As I’m sure you must know North Korea plans to test fire a missile thought to be able to strike the continental United States:

WASHINGTON – Secretary of State Condoleezza Rice warned North Korea on Monday it will face consequences if it test-fires a missile thought to be powerful enough to reach the West Coast of the United States.

“It would be a very serious matter and, indeed, a provocative act should North Korea decide to launch that missile,” Rice said amid indications that the North Koreans could launch an intercontinental ballistic missile at any moment.

The senior U.S. diplomat said the United States would talk to other nations about action should the North go ahead, and “I can assure everyone that it would be taken with utmost seriousness.”

The United States, Japan, Australia, South Korea and other countries have urged North Korea to abandon any missile firing, but there was no sign of backing down. U.S. officials said Monday the missile was apparently fully assembled and fueled, giving the North a launch window of about a month.

Unlike other preparatory steps the United States has tracked, the fueling process is very difficult to reverse, and most likely means the test will go ahead, one senior administration official said.

The precise timing is unclear, the official said.

What, if anything, should be done about it?

Coming Anarchy notes that the Japanese plan to issue a stern demarche. That’ll teach ’em.

Andrew Olmsted points out that the test would make a splendid opportunity for doing live testing of missile defense:

It would be as close to a real-world conditions test as we’re likely to get, it would allow us to see what we’re getting for our money, and advocates of missile defense could use the North Korean test as fodder to maintain support for the program. Even if it failed, that would be a prime opportunity to demagogue the issue and argue that we need to focus more heavily on missile defense because the next missile might not be a test.

I’ve suggested that myself from time to time. James Joyner quite correctly wonders if the cost of failure in such a course might well outweigh the benefit of a success (or even a “neutral failure”):

Such a move could backfire horribly, however.
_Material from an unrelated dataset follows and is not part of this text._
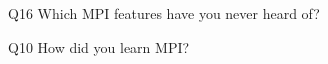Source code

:\begin{description}%
\item{Q16} Which MPI features have you never heard of?%
\item{Q10} How did you learn MPI?%
\end{description}%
Both a “successful” and a failed attempt to shoot down the DPRK missile could wind up killing people. One only has to remember back to the 1991 Gulf War, when American Patriot missiles shot down Iraqi scuds but quite likely killed many more people than saved by sending huge pieces of shrapnel into innocent population centers. It’s far from inconceivable that could happen in this case. And, of course, missile tests often reveal that the missile is not ready for prime time, as demonstrated by the missile not hitting its intended target. Presumably, this threat could be substantially mitigated by targetting the Korean missile while it’s still over the ocean. It could not be totally eliminated, however.

Kevin Drum speculates that we might attack the North Korean test site.

Michael Stickings of The Moderate Voice urges one-on-one talks with the North Koreans.

I, too, recommend diplomacy but I think that we should be negotiating with the Chinese rather than the North Koreans. As long as China subsidizes his regime Kim Jong-Il will continue to go his merry way, doing what suits him, and I don’t see that any amount of negotiating will change that.

It does little good to talk to the dummy—it’s the ventriloquist you’ve got to deal with.

UPDATE: AJ Strata doubts that we would intercept the missile (even if we can) and observes that it would be a very bad sign if we did.